Items listed in a dataset:
<<<<

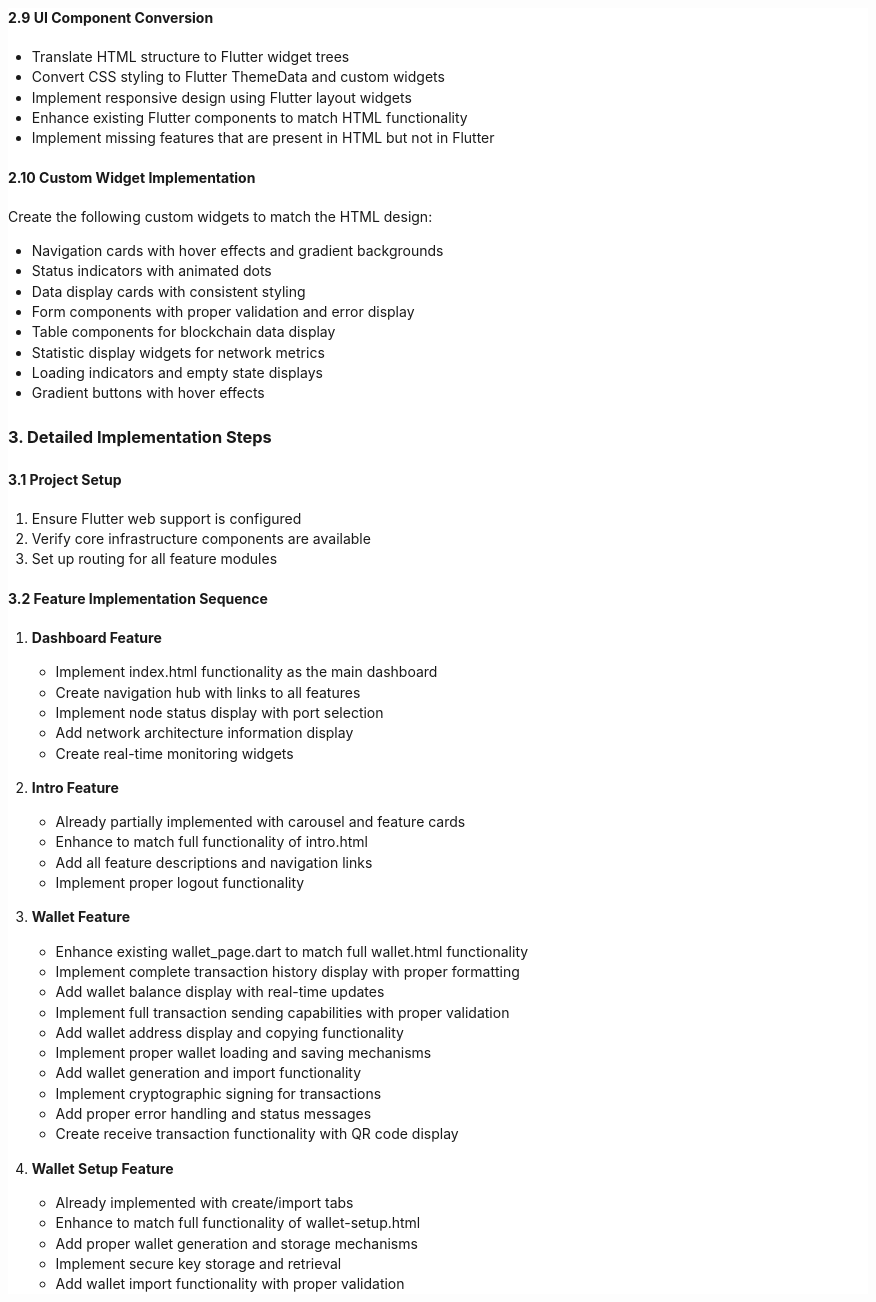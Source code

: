 #### 2.9 UI Component Conversion
- Translate HTML structure to Flutter widget trees
- Convert CSS styling to Flutter ThemeData and custom widgets
- Implement responsive design using Flutter layout widgets
- Enhance existing Flutter components to match HTML functionality
- Implement missing features that are present in HTML but not in Flutter

#### 2.10 Custom Widget Implementation
Create the following custom widgets to match the HTML design:
- Navigation cards with hover effects and gradient backgrounds
- Status indicators with animated dots
- Data display cards with consistent styling
- Form components with proper validation and error display
- Table components for blockchain data display
- Statistic display widgets for network metrics
- Loading indicators and empty state displays
- Gradient buttons with hover effects

### 3. Detailed Implementation Steps

#### 3.1 Project Setup
1. Ensure Flutter web support is configured
2. Verify core infrastructure components are available
3. Set up routing for all feature modules

#### 3.2 Feature Implementation Sequence
1. **Dashboard Feature**
   - Implement index.html functionality as the main dashboard
   - Create navigation hub with links to all features
   - Implement node status display with port selection
   - Add network architecture information display
   - Create real-time monitoring widgets

2. **Intro Feature**
   - Already partially implemented with carousel and feature cards
   - Enhance to match full functionality of intro.html
   - Add all feature descriptions and navigation links
   - Implement proper logout functionality

3. **Wallet Feature**
   - Enhance existing wallet_page.dart to match full wallet.html functionality
   - Implement complete transaction history display with proper formatting
   - Add wallet balance display with real-time updates
   - Implement full transaction sending capabilities with proper validation
   - Add wallet address display and copying functionality
   - Implement proper wallet loading and saving mechanisms
   - Add wallet generation and import functionality
   - Implement cryptographic signing for transactions
   - Add proper error handling and status messages
   - Create receive transaction functionality with QR code display

4. **Wallet Setup Feature**
   - Already implemented with create/import tabs
   - Enhance to match full functionality of wallet-setup.html
   - Add proper wallet generation and storage mechanisms
   - Implement secure key storage and retrieval
   - Add wallet import functionality with proper validation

>>>>

* [Work instruction]
Using the entries above, work out how many lines include the word "hover", and give only that count.

* [Task output]
2